Exercise requirements: Tell me how many lines of the entries below include the string "optional", and give only the number.

Pictures paired with source code:
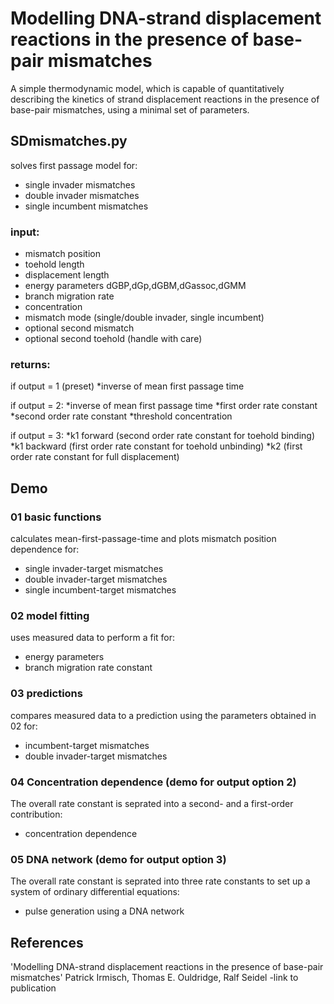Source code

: # Modelling DNA-strand displacement reactions in the presence of base-pair mismatches
A simple thermodynamic model, which is capable of quantitatively describing the kinetics of strand displacement reactions in the presence of base-pair mismatches, using a minimal set of parameters.

## SDmismatches.py 

solves first passage model for:
* single invader mismatches
* double invader mismatches
* single incumbent mismatches

### input:
* mismatch position
* toehold length
* displacement length
* energy parameters dGBP,dGp,dGBM,dGassoc,dGMM
* branch migration rate
* concentration
* mismatch mode (single/double invader, single incumbent)
* optional second mismatch
* optional second toehold (handle with care)
    
### returns:

if output = 1 (preset)
*inverse of mean first passage time
    
if output = 2:
*inverse of mean first passage time
*first order rate constant
*second order rate constant
*threshold concentration
    
if output = 3:
*k1 forward  (second order rate constant for toehold binding)
*k1 backward (first order rate constant for toehold unbinding)
*k2          (first order rate constant for full displacement)

## Demo
### 01 basic functions
calculates mean-first-passage-time and plots mismatch position dependence for:
* single invader-target mismatches
* double invader-target mismatches
* single incumbent-target mismatches

### 02 model fitting
uses measured data to perform a fit for:
* energy parameters
* branch migration rate constant

### 03 predictions
compares measured data to a prediction using the parameters obtained in 02 for: 
* incumbent-target mismatches
* double invader-target mismatches

### 04 Concentration dependence (demo for output option 2)
The overall rate constant is seprated into a second- and a first-order contribution:
* concentration dependence


### 05 DNA network (demo for output option 3)
The overall rate constant is seprated into three rate constants to set up a system of ordinary differential equations:
* pulse generation using a DNA network

## References
'Modelling DNA-strand displacement reactions in the presence of base-pair mismatches' Patrick Irmisch, Thomas E. Ouldridge, Ralf Seidel
-link to publication
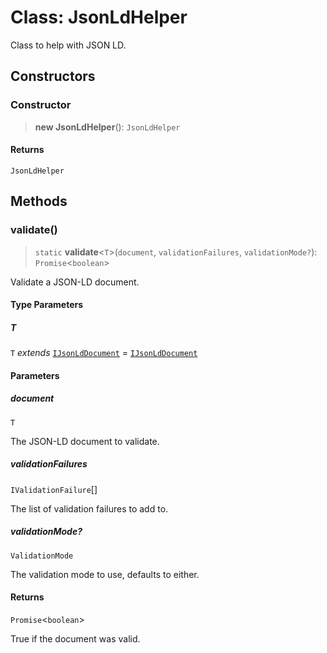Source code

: # Class: JsonLdHelper

Class to help with JSON LD.

## Constructors

### Constructor

> **new JsonLdHelper**(): `JsonLdHelper`

#### Returns

`JsonLdHelper`

## Methods

### validate()

> `static` **validate**\<`T`\>(`document`, `validationFailures`, `validationMode?`): `Promise`\<`boolean`\>

Validate a JSON-LD document.

#### Type Parameters

##### T

`T` *extends* [`IJsonLdDocument`](../type-aliases/IJsonLdDocument.md) = [`IJsonLdDocument`](../type-aliases/IJsonLdDocument.md)

#### Parameters

##### document

`T`

The JSON-LD document to validate.

##### validationFailures

`IValidationFailure`[]

The list of validation failures to add to.

##### validationMode?

`ValidationMode`

The validation mode to use, defaults to either.

#### Returns

`Promise`\<`boolean`\>

True if the document was valid.
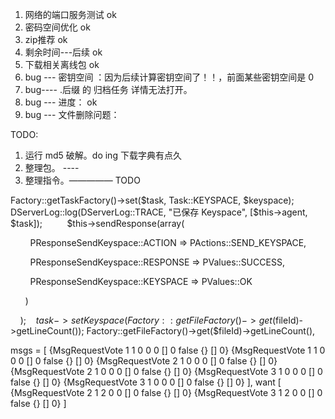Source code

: 1. 网络的端口服务测试  ok
3. 密码空间优化    ok
4. zip推荐  ok
5. 剩余时间---后续  ok
6. 下载相关离线包     ok
7. bug --- 密钥空间 ：因为后续计算密钥空间了！！，前面某些密钥空间是 0
8. bug---- .后缀 的 归档任务 详情无法打开。
9. bug --- 进度： ok
10. bug --- 文件删除问题：


TODO:
1. 运行 md5  破解。do ing  下载字典有点久
2. 整理包。 ---- 
3. 整理指令。————— TODO 

Factory::getTaskFactory()->set($task, Task::KEYSPACE, $keyspace);
      DServerLog::log(DServerLog::TRACE, "已保存 Keyspace", [$this->agent, $task]);
         $this->sendResponse(array(

        PResponseSendKeyspace::ACTION => PActions::SEND_KEYSPACE,

        PResponseSendKeyspace::RESPONSE => PValues::SUCCESS,

        PResponseSendKeyspace::KEYSPACE => PValues::OK

      )

    );
   $task->setKeyspace(Factory::getFileFactory()->get($fileId)->getLineCount());
Factory::getFileFactory()->get($fileId)->getLineCount(),


msgs = 
[
{MsgRequestVote 1 1 0 0 0 [] 0 <nil> false {} [] 0} {MsgRequestVote 1 1 0 0 0 [] 0 <nil> false {} [] 0} 
{MsgRequestVote 2 1 0 0 0 [] 0 <nil> false {} [] 0} {MsgRequestVote 2 1 0 0 0 [] 0 <nil> false {} [] 0} 
{MsgRequestVote 3 1 0 0 0 [] 0 <nil> false {} [] 0} {MsgRequestVote 3 1 0 0 0 [] 0 <nil> false {} [] 0}
],
want [
{MsgRequestVote 2 1 2 0 0 [] 0 <nil> false {} [] 0} {MsgRequestVote 3 1 2 0 0 [] 0 <nil> false {} [] 0}
]

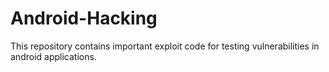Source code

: # Android-Hacking

This repository contains important exploit code for testing vulnerabilities in android applications. 
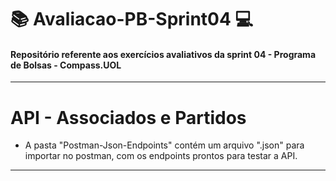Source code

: # :books: Avaliacao-PB-Sprint04 :computer:
#### Repositório referente aos exercícios avaliativos da sprint 04 - Programa de Bolsas - Compass.UOL
-----------------------------------------------
# API - Associados e Partidos
- A pasta "Postman-Json-Endpoints" contém um arquivo ".json" para importar no postman, com os endpoints prontos para testar a API.
-----------------------------------------------
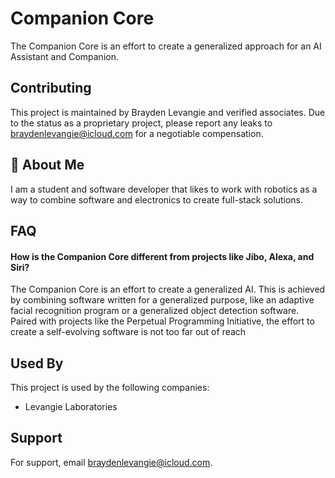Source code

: 
# Companion Core

The Companion Core is an effort to create a generalized approach for an AI Assistant and Companion.




## Contributing

This project is maintained by Brayden Levangie and verified associates. Due to the status as a proprietary project, please report any leaks to braydenlevangie@icloud.com for a negotiable compensation.



## 🚀 About Me
I am a student and software developer that likes to work with robotics as a way to combine software and electronics to create full-stack solutions.


## FAQ

#### How is the Companion Core different from projects like Jibo, Alexa, and Siri?

The Companion Core is an effort to create a generalized AI. This is achieved by combining software written for a generalized purpose, like an adaptive facial recognition program or a generalized object detection software. Paired with projects like the Perpetual Programming Initiative, the effort to create a self-evolving software is not too far out of reach

## Used By

This project is used by the following companies:

- Levangie Laboratories


## Support

For support, email braydenlevangie@icloud.com.

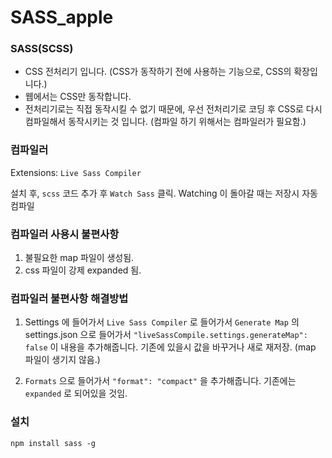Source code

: # SASS_apple

### SASS(SCSS)

* CSS 전처리기 입니다. (CSS가 동작하기 전에 사용하는 기능으로, CSS의 확장입니다.)
* 웹에서는 CSS만 동작합니다.
* 전처리기로는 직접 동작시킬 수 없기 때문에, 우선 전처리기로 코딩 후 CSS로 다시 컴파일해서 동작시키는 것 입니다. (컴파일 하기 위해서는 컴파일러가 필요함.)

### 컴파일러

Extensions: `Live Sass Compiler` 

설치 후, `scss` 코드 추가 후 `Watch Sass` 클릭. Watching 이 돌아갈 때는 저장시 자동 컴파일

### 컴파일러 사용시 불편사항
1. 불필요한 map 파일이 생성됨.
2. css 파일이 강제 expanded 됨.

### 컴파일러 불편사항 해결방법
1. Settings 에 들어가서 `Live Sass Compiler` 로 들어가서 `Generate Map` 의 settings.json 으로 들어가서 `"liveSassCompile.settings.generateMap": false` 이 내용을 추가해줍니다. 기존에 있을시 값을 바꾸거나 새로 재저장. (map 파일이 생기지 않음.)

2. `Formats` 으로 들어가서 `"format": "compact"` 을 추가해줍니다. 기존에는 `expanded` 로 되어있을 것임.

### 설치

`npm install sass -g`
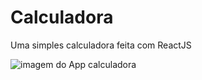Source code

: # Calculadora

<p>Uma simples calculadora feita com ReactJS</p>

<img src='https://i.ibb.co/Px1TQr4/calculator.png' alt ='imagem do App calculadora'>
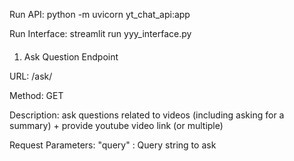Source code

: 
Run API: python -m uvicorn yt_chat_api:app

Run Interface: streamlit run yyy_interface.py
####
1. Ask Question Endpoint

URL: /ask/

Method: GET

Description: ask questions related to videos (including asking for a summary) + provide youtube video link (or multiple) 

Request Parameters: "query" : Query string to ask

Written solution: 2